Intelectuais transformadores

Osvaldo Biz / Publicado em 8 de setembro de 1997

“Todos os homens são intelectuais; mas nem todos desempenham na sociedade a função de intelectuais”
(Antônio Gramsci)

No mês de outubro, quando o professor comemora o seu dia, no qual alguns discursos interesseiros e hipócritas exaltam o magistério, é oportuno pensar e repensar sobre o papel fundamental desta classe frente a uma sociedade em mudança.

Muitos educadores, em seus escritos ou na sua prática, têm insistido no cultivo de uma consciência crítica, em contraponto a uma consciência ingênua, conformista, fatalista, indiferente. Sem dúvida, é triste a resignação diante daquilo que nos é passado como inevitável.

O pedagogo Paulo Freire afirma que o grande tento marcado pelos desfortunados é a descoberta de que a atual ordem do mundo pode ser mudada, uma vez que ela foi construída para satisfazer às necessidades e interesses de um grupo minoritário. Não aceitar o mundo como imutável é o primeiro passo e desafio de alguém que quer exercer um trabalho de transformação. (FREIRE, Paulo, BETTO, Frei. ESSA ESCOLA CHAMADA VIDA. São Paulo, Ática, 1994, p. 16).

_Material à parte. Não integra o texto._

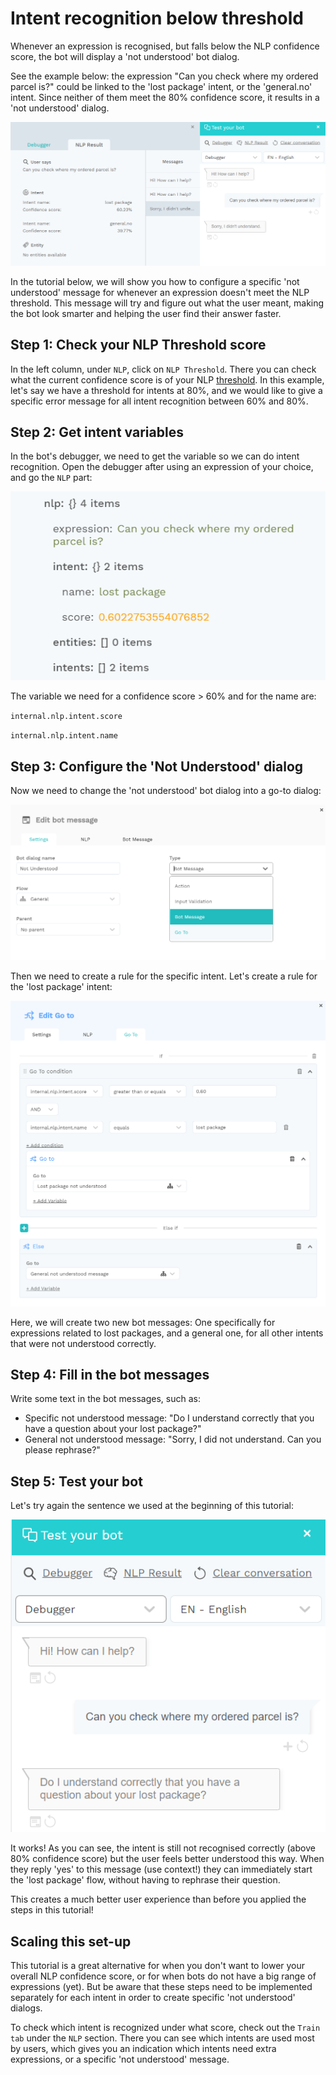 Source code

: # Intent recognition below threshold

Whenever an expression is recognised, but falls below the NLP confidence score, the bot will display a 'not understood' bot dialog. 

See the example below: the expression "Can you check where my ordered parcel is?" could be linked to the 'lost package' intent, or the 'general.no' intent. Since neither of them meet the 80% confidence score, it results in a 'not understood' dialog.

![The confidence score is too low for the bot to recognise this expression correctly](../../.gitbook/assets/image%20%28484%29.png)

In the tutorial below, we will show you how to configure a specific 'not understood' message for whenever an expression doesn't meet the NLP threshold. This message will try and figure out what the user meant, making the bot look smarter and helping the user find their answer faster.

## Step 1: Check your NLP Threshold score

In the left column, under `NLP`, click on `NLP Threshold`. There you can check what the current confidence score is of your NLP [threshold](https://docs.chatlayer.ai/understanding-users/natural-language-processing-nlp/settings). In this example, let's say we have a threshold for intents at 80%, and we would like to give a specific error message for all intent recognition between 60% and 80%.

## Step 2: Get intent variables

In the bot's debugger, we need to get the variable so we can do intent recognition. Open the debugger after using an expression of your choice, and go the `NLP` part:

![](../../.gitbook/assets/image%20%28483%29.png)

The variable we need for a confidence score &gt; 60% and for the name are:

`internal.nlp.intent.score`

`internal.nlp.intent.name`

## Step 3: Configure the 'Not Understood' dialog

Now we need to change the 'not understood' bot dialog into a go-to dialog:

![Click on Go To to convert this dialog into a go-to dialog](../../.gitbook/assets/image%20%28486%29.png)

Then we need to create a rule for the specific intent. Let's create a rule for the 'lost package' intent:

![](../../.gitbook/assets/image%20%28482%29.png)

Here, we will create two new bot messages: One specifically for expressions related to lost packages, and a general one, for all other intents that were not understood correctly.

## Step 4: Fill in the bot messages

Write some text in the bot messages, such as:

* Specific not understood message: "Do I understand correctly that you have a question about your lost package?"
* General not understood message: "Sorry, I did not understand. Can you please rephrase?"

## Step 5: Test your bot

Let's try again the sentence we used at the beginning of this tutorial:

![](../../.gitbook/assets/image%20%28485%29.png)

It works! As you can see, the intent is still not recognised correctly \(above 80% confidence score\) but the user feels better understood this way. When they reply 'yes' to this message \(use context!\) they can immediately start the 'lost package' flow, without having to rephrase their question. 

This creates a much better user experience than before you applied the steps in this tutorial! 

## Scaling this set-up

This tutorial is a great alternative for when you don't want to lower your overall NLP confidence score, or for when bots do not have a big range of expressions \(yet\). But be aware that these steps need to be implemented separately for each intent in order to create specific 'not understood' dialogs. 

To check which intent is recognized under what score, check out the `Train tab` under the `NLP` section. There you can see which intents are used most by users, which gives you an indication which intents need extra expressions, or a specific 'not understood' message.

O que caracterizaria tal trabalho? Sem dúvida, a denúncia das injustiças da sociedade, sabendo, já de antemão, que tal exercício provocará as iras, pressões e desagrado de muitos, cuja a segurança é a manutenção de seus privilégios. Para isto, alerta o sociólogo Edgar Morin, o intelectual deve querer sobreviver e viver como intelectual, sem engajamento partidário, distanciando-se da sociedade que examina, para que as variadas formas de pressão não o fragmentem. (MORIN, Edgar. PARA SAIR DO SÉCULO XX. Rio de Janeiro, Nova Fronteira, 1981, p. 253).

Trata-se “de viver com conhecimento de causa, de não mais aceitar tacitamente as análises econômicas e políticas que passam por cima dos fatos, que só os mencionam como elementos ameaçadores, obrigando a medidas cruéis, as quais se tornarão ainda piores se não fossem aceitas com toda submissão”, afirma Viviane Forrester em seu livro “O Horror Econômico”. (FORRESTER, Viviane. O Horror Econômico. São Paulo, Unesp, 1997, p. 144).

E quais são estas análises? Elas podem ser sintetizadas nas palavras como globalização, neoliberalismo, competitividade, privatização, desregulamentação, que representam uma adesão generalizada às teses do momento, que significam a postura do capitalismo frente às dificuldades que vive desde a década de 70 e que conduzem à exclusão e periferização da maioria.

Não se trata de ser contra as novas tecnologias (microeletrônica, biotecnologia) ou aos processos produtivos (automação, robotização). Ninguém vai ser ludita do século XIX, às vésperas do novo milênio. Estamos defendendo uma nova ordem social que deve acompanhar a Terceira Revolução Industrial.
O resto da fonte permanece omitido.